** TASK GOAL **
Without the pictures, reproduce the records that follow exactly.

########################################

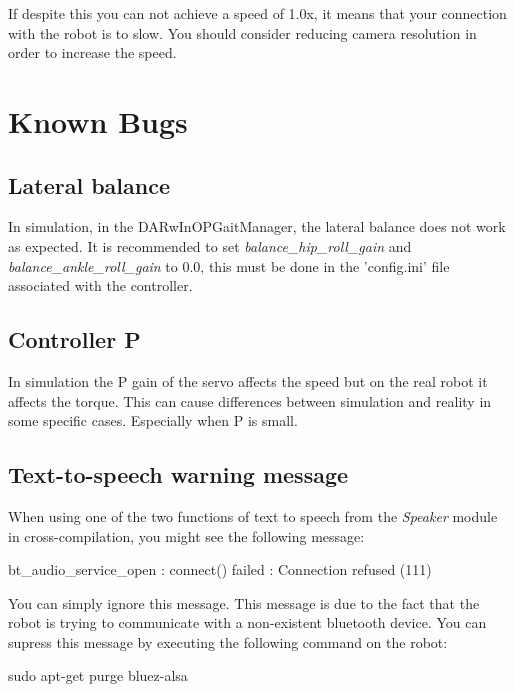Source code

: \documentclass[a4paper, 12pt]{article}  		%
\begin{document}
If despite this you can not achieve a speed of 1.0x, it means that your connection with the robot is to slow. You should consider reducing camera resolution in order to increase the speed.\\


\newpage
\section{Known Bugs}

\subsection{Lateral balance}
In simulation, in the DARwInOPGaitManager, the lateral balance does not work as expected. It is recommended to set \textit{balance\_hip\_roll\_gain} and \textit{balance\_ankle\_roll\_gain} to 0.0, this must be done in the 'config.ini' file associated with the controller.\\

\subsection{Controller P}
In simulation the P gain of the servo affects the speed but on the real robot it affects the torque. This can cause differences between simulation and reality in some specific cases. Especially when P is small.\\

\subsection{Text-to-speech warning message}
When using one of the two functions of text to speech from the \textit{Speaker} module in cross-compilation, you might see the following message:
\begin{center}
bt\_audio\_service\_open : connect() failed : Connection refused (111)
\end{center}
You can simply ignore this message. This message is due to the fact that the robot is trying to communicate with a non-existent bluetooth device. You can supress this message by executing the following command on the robot:
\begin{center}
sudo apt-get purge bluez-alsa
\end{center}

\end{document}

########################################

** RESULT OF THIS TASK **
Source code

: \documentclass[a4paper, 12pt]{article}  		%
\begin{document}
If despite this you can not achieve a speed of 1.0x, it means that your connection with the robot is to slow. You should consider reducing camera resolution in order to increase the speed.\\


\newpage
\section{Known Bugs}

\subsection{Lateral balance}
In simulation, in the DARwInOPGaitManager, the lateral balance does not work as expected. It is recommended to set \textit{balance\_hip\_roll\_gain} and \textit{balance\_ankle\_roll\_gain} to 0.0, this must be done in the 'config.ini' file associated with the controller.\\

\subsection{Controller P}
In simulation the P gain of the servo affects the speed but on the real robot it affects the torque. This can cause differences between simulation and reality in some specific cases. Especially when P is small.\\

\subsection{Text-to-speech warning message}
When using one of the two functions of text to speech from the \textit{Speaker} module in cross-compilation, you might see the following message:
\begin{center}
bt\_audio\_service\_open : connect() failed : Connection refused (111)
\end{center}
You can simply ignore this message. This message is due to the fact that the robot is trying to communicate with a non-existent bluetooth device. You can supress this message by executing the following command on the robot:
\begin{center}
sudo apt-get purge bluez-alsa
\end{center}

\end{document}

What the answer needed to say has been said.